┌──
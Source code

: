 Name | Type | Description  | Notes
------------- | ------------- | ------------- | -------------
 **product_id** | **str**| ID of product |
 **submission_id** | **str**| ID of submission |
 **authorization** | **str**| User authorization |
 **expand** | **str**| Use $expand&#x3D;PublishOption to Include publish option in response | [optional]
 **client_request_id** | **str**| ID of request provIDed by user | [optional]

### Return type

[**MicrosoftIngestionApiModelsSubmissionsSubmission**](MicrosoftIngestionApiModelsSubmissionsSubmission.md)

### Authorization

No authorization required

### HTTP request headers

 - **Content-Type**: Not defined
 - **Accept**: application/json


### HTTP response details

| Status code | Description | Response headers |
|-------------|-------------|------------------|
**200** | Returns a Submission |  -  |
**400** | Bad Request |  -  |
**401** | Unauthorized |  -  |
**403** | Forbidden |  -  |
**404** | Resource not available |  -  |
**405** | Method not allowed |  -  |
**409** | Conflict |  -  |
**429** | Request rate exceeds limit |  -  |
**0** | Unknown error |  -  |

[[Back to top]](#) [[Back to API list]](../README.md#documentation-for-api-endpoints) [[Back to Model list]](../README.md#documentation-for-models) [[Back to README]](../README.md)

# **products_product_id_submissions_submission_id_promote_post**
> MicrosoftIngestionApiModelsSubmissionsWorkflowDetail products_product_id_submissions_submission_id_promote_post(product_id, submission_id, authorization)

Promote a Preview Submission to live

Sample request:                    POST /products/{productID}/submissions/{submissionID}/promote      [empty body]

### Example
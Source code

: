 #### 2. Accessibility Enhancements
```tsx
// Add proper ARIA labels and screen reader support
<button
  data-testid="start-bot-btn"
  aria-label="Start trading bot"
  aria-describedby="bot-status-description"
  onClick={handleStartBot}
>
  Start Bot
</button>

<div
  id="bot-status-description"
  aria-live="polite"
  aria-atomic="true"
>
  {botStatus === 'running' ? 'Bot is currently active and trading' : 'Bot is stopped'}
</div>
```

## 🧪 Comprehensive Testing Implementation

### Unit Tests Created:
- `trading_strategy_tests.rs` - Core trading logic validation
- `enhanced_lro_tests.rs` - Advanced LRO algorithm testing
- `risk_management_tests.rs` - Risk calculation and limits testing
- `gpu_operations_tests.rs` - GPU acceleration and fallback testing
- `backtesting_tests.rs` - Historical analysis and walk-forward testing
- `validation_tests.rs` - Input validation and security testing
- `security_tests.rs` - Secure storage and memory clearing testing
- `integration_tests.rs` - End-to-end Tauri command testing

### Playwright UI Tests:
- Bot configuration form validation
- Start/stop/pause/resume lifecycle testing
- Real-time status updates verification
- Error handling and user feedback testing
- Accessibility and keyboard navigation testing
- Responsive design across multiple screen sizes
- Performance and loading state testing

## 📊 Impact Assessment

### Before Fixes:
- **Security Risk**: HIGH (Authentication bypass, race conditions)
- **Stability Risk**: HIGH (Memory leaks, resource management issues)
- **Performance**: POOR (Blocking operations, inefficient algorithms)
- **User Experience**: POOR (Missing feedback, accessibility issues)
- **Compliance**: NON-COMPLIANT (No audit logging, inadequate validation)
└──
What is needed
From the data above, return every line from the line that has "Bad Request |" up to and including the line that has "and walk-forward testing", exactly.

Answer space
**400** | Bad Request |  -  |
**401** | Unauthorized |  -  |
**403** | Forbidden |  -  |
**404** | Resource not available |  -  |
**405** | Method not allowed |  -  |
**409** | Conflict |  -  |
**429** | Request rate exceeds limit |  -  |
**0** | Unknown error |  -  |

[[Back to top]](#) [[Back to API list]](../README.md#documentation-for-api-endpoints) [[Back to Model list]](../README.md#documentation-for-models) [[Back to README]](../README.md)

# **products_product_id_submissions_submission_id_promote_post**
> MicrosoftIngestionApiModelsSubmissionsWorkflowDetail products_product_id_submissions_submission_id_promote_post(product_id, submission_id, authorization)

Promote a Preview Submission to live

Sample request:                    POST /products/{productID}/submissions/{submissionID}/promote      [empty body]

### Example
Source code

: #### 2. Accessibility Enhancements
```tsx
// Add proper ARIA labels and screen reader support
<button
  data-testid="start-bot-btn"
  aria-label="Start trading bot"
  aria-describedby="bot-status-description"
  onClick={handleStartBot}
>
  Start Bot
</button>

<div
  id="bot-status-description"
  aria-live="polite"
  aria-atomic="true"
>
  {botStatus === 'running' ? 'Bot is currently active and trading' : 'Bot is stopped'}
</div>
```

## 🧪 Comprehensive Testing Implementation

### Unit Tests Created:
- `trading_strategy_tests.rs` - Core trading logic validation
- `enhanced_lro_tests.rs` - Advanced LRO algorithm testing
- `risk_management_tests.rs` - Risk calculation and limits testing
- `gpu_operations_tests.rs` - GPU acceleration and fallback testing
- `backtesting_tests.rs` - Historical analysis and walk-forward testing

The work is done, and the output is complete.